Honoring a Founding Father // The Harlan Van Gerpen Scholarship
His commitment to equipping people with tangible workforce skills was a driving force behind the development of Hawkeye Community College.
"I am very proud of Hawkeye." These are powerful words from one of the original Board of Directors for Hawkeye Institute of Technology, Harlan Van Gerpen. His commitment to equipping people with tangible workforce skills was a driving force behind the development of Hawkeye Community College. "Business people said you are doing the right thing. That is what our community needs. You are filling a workforce gap."
"It was a time when people couldn’t go to college. Many went into the military. It was a difficult decision for parents. They wanted their kids to go to college and attending a technical school was a good option."

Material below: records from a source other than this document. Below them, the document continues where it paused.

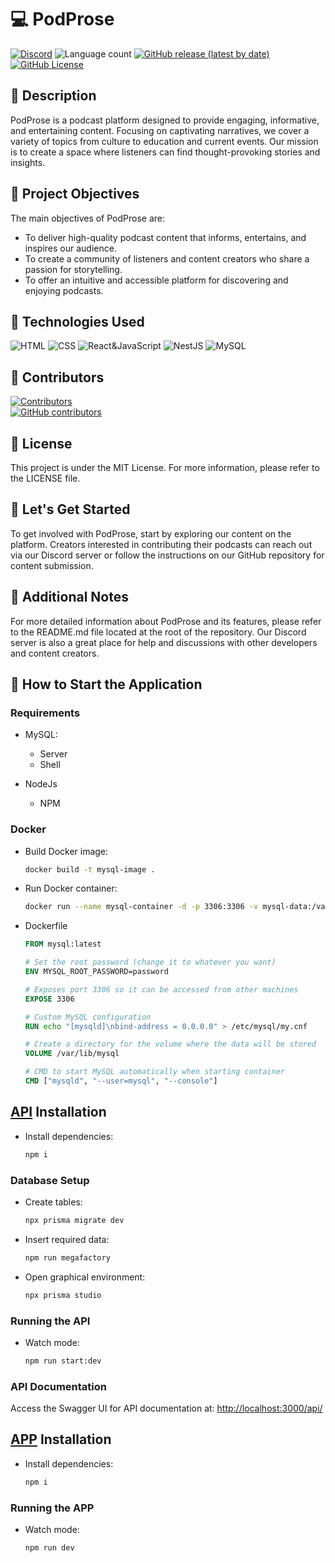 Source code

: # 💻 PodProse

[![Discord](https://img.shields.io/discord/1056947417842454678?label=DISCORD%20SERVER&logo=discord&style=for-the-badge)](https://discord.gg/FVaPTTs7MY)
![Language count](https://img.shields.io/github/languages/count/LitoHDD/PodProse?label=%F0%9F%8C%8E%20LANGUAGES&style=for-the-badge)
[![GitHub release (latest by date)](https://img.shields.io/github/v/release/LitoHDD/PodProse?color=orange&label=%F0%9F%93%A2%20LAST%20VERSION&style=for-the-badge)](https://github.com/LitoHDD/PodProse/releases/latest)
[![GitHub License](https://img.shields.io/github/license/LitoHDD/PodProse?style=for-the-badge)](https://github.com/LitoHDD/PodProse/blob/main/LICENSE)

## 📝 Description

PodProse is a podcast platform designed to provide engaging, informative, and entertaining content. Focusing on captivating narratives, we cover a variety of topics from culture to education and current events. Our mission is to create a space where listeners can find thought-provoking stories and insights.

## 🎯 Project Objectives

The main objectives of PodProse are:

- To deliver high-quality podcast content that informs, entertains, and inspires our audience.
- To create a community of listeners and content creators who share a passion for storytelling.
- To offer an intuitive and accessible platform for discovering and enjoying podcasts.

## 🔧 Technologies Used

![HTML](https://img.shields.io/badge/HTML-%23e34c26.svg?logo=html5&logoColor=white&style=for-the-badge)
![CSS](https://img.shields.io/badge/CSS-%23563d7c.svg?logo=css3&logoColor=white&style=for-the-badge)
![React&JavaScript](https://img.shields.io/badge/JavaScript-%23f1e05a?style=for-the-badge&logo=React&logoColor=white&label=React)
![NestJS](https://img.shields.io/badge/NestJS-Node.js-%23d9224c?style=for-the-badge&logo=NestJS&logoColor=white)
![MySQL](https://img.shields.io/badge/MySQL-DB-%2300628c?style=for-the-badge&logo=MySQL&logoColor=white)

## 🤝 Contributors

[![Contributors](https://contrib.rocks/image?repo=LitoHDD/PodProse&max=12)](https://github.com/LitoHDD/PodProse/graphs/contributors)  
[![GitHub contributors](https://img.shields.io/github/contributors/LitoHDD/PodProse?style=for-the-badge)](https://github.com/LitoHDD/PodProse/graphs/contributors)

## 📄 License

This project is under the MIT License. For more information, please refer to the LICENSE file.

## 🔰 Let's Get Started

To get involved with PodProse, start by exploring our content on the platform. Creators interested in contributing their podcasts can reach out via our Discord server or follow the instructions on our GitHub repository for content submission.

## 📝 Additional Notes

For more detailed information about PodProse and its features, please refer to the README.md file located at the root of the repository. Our Discord server is also a great place for help and discussions with other developers and content creators.

## 🚀 How to Start the Application

### Requirements

- MySQL:

  - Server
  - Shell

- NodeJs

  - NPM

### Docker

- Build Docker image:

    ```bash
    docker build -t mysql-image .
    ```

- Run Docker container:

    ```bash
    docker run --name mysql-container -d -p 3306:3306 -v mysql-data:/var/lib/mysql mysql-image
    ```

- Dockerfile

    ```Dockerfile
    FROM mysql:latest
    
    # Set the root password (change it to whatever you want)
    ENV MYSQL_ROOT_PASSWORD=password
    
    # Exposes port 3306 so it can be accessed from other machines
    EXPOSE 3306
    
    # Custom MySQL configuration
    RUN echo "[mysqld]\nbind-address = 0.0.0.0" > /etc/mysql/my.cnf
    
    # Create a directory for the volume where the data will be stored
    VOLUME /var/lib/mysql
    
    # CMD to start MySQL automatically when starting container
    CMD ["mysqld", "--user=mysql", "--console"]
    ```

## [API](https://github.com/LitoHDD/PodProse/tree/main/api) Installation

- Install dependencies:

   ```bash
   npm i
   ```

### Database Setup

- Create tables:

   ```bash
   npx prisma migrate dev
   ```

- Insert required data:

   ```bash
   npm run megafactory
   ```

- Open graphical environment:

   ```bash
   npx prisma studio
   ```

### Running the API

- Watch mode:

   ```bash
   npm run start:dev
   ```

### API Documentation

Access the Swagger UI for API documentation at:
[http://localhost:3000/api/](http://localhost:3000/api/)

## [APP](https://github.com/LitoHDD/PodProse/tree/main/app) Installation

- Install dependencies:

   ```bash
   npm i
   ```

### Running the APP

- Watch mode:

   ```bash
   npm run dev
   ```
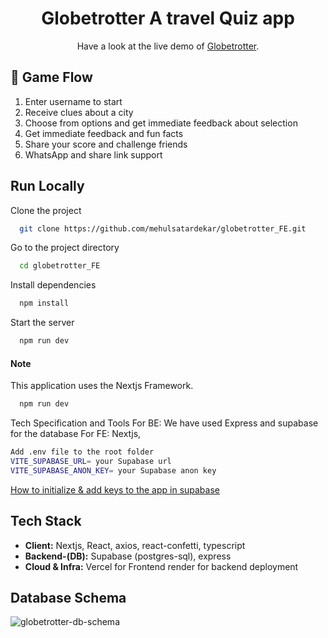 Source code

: <div align="center">
  
# Globetrotter A travel Quiz app 
  
 Have a look at the live demo of [Globetrotter](https://globetrotter-fe-psi.vercel.app/).
 
 
</div>


## 📱 Game Flow

1. Enter username to start
2. Receive clues about a city
3. Choose from options and get immediate feedback about selection
4. Get immediate feedback and fun facts
5. Share your score and challenge friends
6. WhatsApp and share link support 

## Run Locally

Clone the project

```bash
  git clone https://github.com/mehulsatardekar/globetrotter_FE.git
```

Go to the project directory

```bash
  cd globetrotter_FE
```

Install dependencies

```bash
  npm install
```

Start the server

```bash
  npm run dev
```

#### Note

This application uses the Nextjs Framework.

```bash
  npm run dev
```

Tech Specification and Tools
For BE: We have used Express and supabase for the database 
For FE: Nextjs, 

```bash
Add .env file to the root folder
VITE_SUPABASE_URL= your Supabase url
VITE_SUPABASE_ANON_KEY= your Supabase anon key
```
[How to initialize & add keys to the app in supabase](https://supabase.com/docs/reference/javascript/initializing)



## Tech Stack

- **Client:** Nextjs, React, axios, react-confetti, typescript
- **Backend-(DB):** Supabase  (postgres-sql), express
- **Cloud & Infra:** Vercel for Frontend render for backend deployment

## Database Schema
![globetrotter-db-schema](https://github.com/user-attachments/assets/09b42a14-97cf-4fe4-9bfb-5406e0d279df)





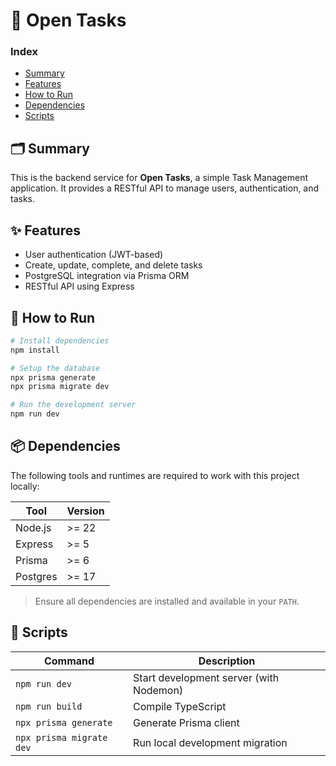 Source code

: # 🧩 Open Tasks

### Index

- [Summary](#-summary)
- [Features](#-features)
- [How to Run](#-how-to-run)
- [Dependencies](#-dependencies)
- [Scripts](#-scripts)

## 🗂️ Summary

This is the backend service for **Open Tasks**, a simple Task Management application. It provides a RESTful API to manage users, authentication, and tasks.

## ✨ Features

- User authentication (JWT-based)
- Create, update, complete, and delete tasks
- PostgreSQL integration via Prisma ORM
- RESTful API using Express


## 🚀 How to Run

```bash
# Install dependencies
npm install

# Setup the database
npx prisma generate
npx prisma migrate dev

# Run the development server
npm run dev
```

## 📦 Dependencies 

The following tools and runtimes are required to work with this project locally:

| Tool            | Version      
|-----------------|--------------
| Node.js         | >= 22        
| Express         | >= 5         
| Prisma          | >= 6         
| Postgres        | >= 17

> Ensure all dependencies are installed and available in your `PATH`.

## 📜 Scripts

| Command                  | Description                              |
|--------------------------|------------------------------------------|
| `npm run dev`            | Start development server (with Nodemon)  |
| `npm run build`          | Compile TypeScript                       |
| `npx prisma generate`    | Generate Prisma client                   |
| `npx prisma migrate dev` | Run local development migration          |
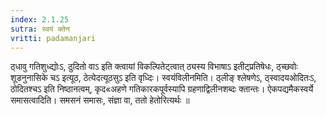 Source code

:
```yaml
---
index: 2.1.25
sutra: स्वयं क्तेन
vritti: padamanjari
---
```


 ठ्धावु गतिशुध्द्योःऽ, ठुदितो वाऽ इति क्त्वायां विकल्पितेट्त्वात् ठ्यस्य विभाषाऽ इतीट्प्रतिषेधः, ठ्च्छवोः शूडनुनासिके चऽ इत्यूठ, ठेत्येदत्यूठसुऽ इति वृध्दिः। स्वयंविलीनमिति। ठ्लीङ् श्लेषणेऽ, ठ्स्वादयओदितःऽ, ठोदितश्चऽ इति निष्ठानत्वम्, कृद«अहणे गतिकारकपूर्वस्यापि ग्रहणाद्विलीनशब्दः क्तान्तः। ऐकपद्यमैकस्वर्ये समासत्वादिति। समसनं समासः, संज्ञा वा, ततो हेतोरित्यर्थः ॥ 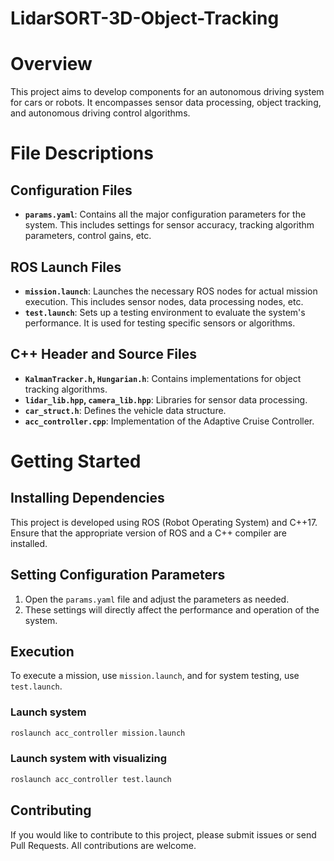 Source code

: # LidarSORT-3D-Object-Tracking

# Overview
This project aims to develop components for an autonomous driving system for cars or robots. It encompasses sensor data processing, object tracking, and autonomous driving control algorithms.

# File Descriptions

## Configuration Files
- **`params.yaml`**: Contains all the major configuration parameters for the system. This includes settings for sensor accuracy, tracking algorithm parameters, control gains, etc.

## ROS Launch Files
- **`mission.launch`**: Launches the necessary ROS nodes for actual mission execution. This includes sensor nodes, data processing nodes, etc.
- **`test.launch`**: Sets up a testing environment to evaluate the system's performance. It is used for testing specific sensors or algorithms.

## C++ Header and Source Files
- **`KalmanTracker.h`, `Hungarian.h`**: Contains implementations for object tracking algorithms.
- **`lidar_lib.hpp`, `camera_lib.hpp`**: Libraries for sensor data processing.
- **`car_struct.h`**: Defines the vehicle data structure.
- **`acc_controller.cpp`**: Implementation of the Adaptive Cruise Controller.

# Getting Started

## Installing Dependencies
This project is developed using ROS (Robot Operating System) and C++17. Ensure that the appropriate version of ROS and a C++ compiler are installed.

## Setting Configuration Parameters
1. Open the `params.yaml` file and adjust the parameters as needed.
2. These settings will directly affect the performance and operation of the system.

## Execution
To execute a mission, use `mission.launch`, and for system testing, use `test.launch`.

### Launch system
```bash
roslaunch acc_controller mission.launch
```
### Launch system with visualizing
```bash
roslaunch acc_controller test.launch
```

## Contributing
If you would like to contribute to this project, please submit issues or send Pull Requests. All contributions are welcome.
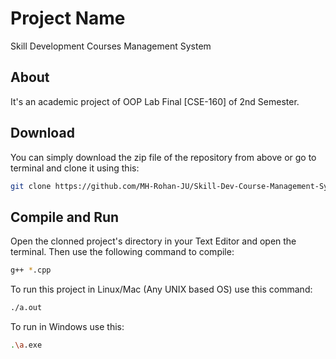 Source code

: # Project Name
Skill Development Courses Management System
## About
It's an academic project of OOP Lab Final [CSE-160] of 2nd Semester.
## Download
You can simply download the zip file of the repository from above or go to terminal and clone it using this:
```bash
git clone https://github.com/MH-Rohan-JU/Skill-Dev-Course-Management-System
```
## Compile and Run
Open the clonned project's directory in your Text Editor and open the terminal. Then use the following command to compile:
```bash
g++ *.cpp
```
To run this project in Linux/Mac (Any UNIX based OS) use this command:
```bash
./a.out
```
To run in Windows use this:
```bash
.\a.exe
```
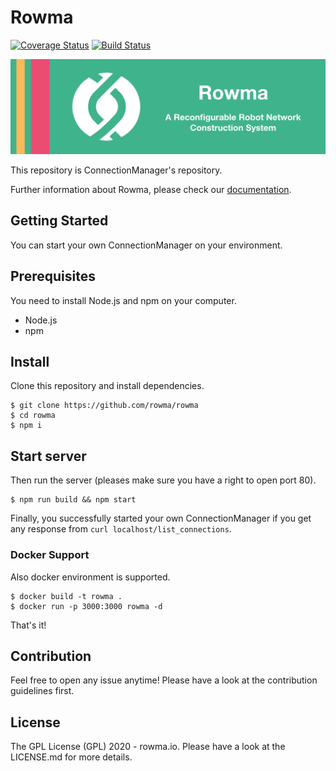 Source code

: # Rowma
[![Coverage Status](https://coveralls.io/repos/github/rowma/rowma/badge.svg?branch=master)](https://coveralls.io/github/rowma/rowma?branch=master)
[![Build Status](https://travis-ci.com/rowma/rowma.svg?branch=master)](https://travis-ci.com/rowma/rowma)

<p align="center">
  <img width="660" src="/logo.png">
</p>

This repository is ConnectionManager's repository.

Further information about Rowma, please check our [documentation](https://rowma.github.io/documentation/en/getting-started).

## Getting Started
You can start your own ConnectionManager on your environment.

## Prerequisites
You need to install Node.js and npm on your computer.

* Node.js
* npm

## Install
Clone this repository and install dependencies.

```
$ git clone https://github.com/rowma/rowma
$ cd rowma
$ npm i
```

## Start server
Then run the server (pleases make sure you have a right to open port 80).

```
$ npm run build && npm start
```

Finally, you successfully started your own ConnectionManager if you get any response from `curl localhost/list_connections`.

### Docker Support
Also docker environment is supported.

```
$ docker build -t rowma .
$ docker run -p 3000:3000 rowma -d
```

That's it!

## Contribution
Feel free to open any issue anytime! Please have a look at the contribution guidelines first.

## License
The GPL License (GPL) 2020 - rowma.io. Please have a look at the LICENSE.md for more details.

Harlan played an integral part in the formation and development of the college. He was the first secretary of the board, he presented the financial report monthly, and also was the head negotiator for staff for several years. In the beginning, the college had programs located throughout different sites in the community. "Within a few years, we had to build buildings." Today walking around campus and reading the building plagues, it is quite evident the strong role Harlan played in the development of the College. His name is listed on 6 of 13 building plagues on campus dating back to 1969.
Throughout his years of involvement, Harlan had a great vision for the college. This vision still continues as he has established an endowment with Hawkeye Community College Foundation to build and sustain a new healthcare program.
Harlan’s professional accomplishments are astounding. He pioneered the use of computers in John Deere’s gear design process and is believed to have been the first person in the world to use a computer to design gears. His innovation reduced gear calculations from one week to 15 minutes. He retired from John Deere after 27 years of service; however, retirement was short as he spent the next 23 years as a partner in Van Gerpen/Reece Consulting developing and marketing gear design software.
Service to others is a core value for Harlan. He served as a state legislator from 1983-1985, and was later appointed to the Iowa Board of Education. Additional volunteer efforts include the Cedar Falls Chamber of Commerce, co-chair of the first Cedar Valley Economic Development Committee, and as an International Executive Service volunteer to India and Albania. He was the moderator for both the first and the last service of the Valley View Baptist Church, and served on many church committees for more than 50 years.
Harlan and his wife Betty lived at Windcove, a retirement community in Cedar Falls where many high school students work. “I check in on them and ask what they are going to be doing. I talk to them about going to Hawkeye, and I let them know I was involved in starting the college.”
Until his death, he remained actively involved with Hawkeye Community College, serving more than 46 years as a lifetime member of the Hawkeye Foundation Board. Harlan passed away on October 21,2012.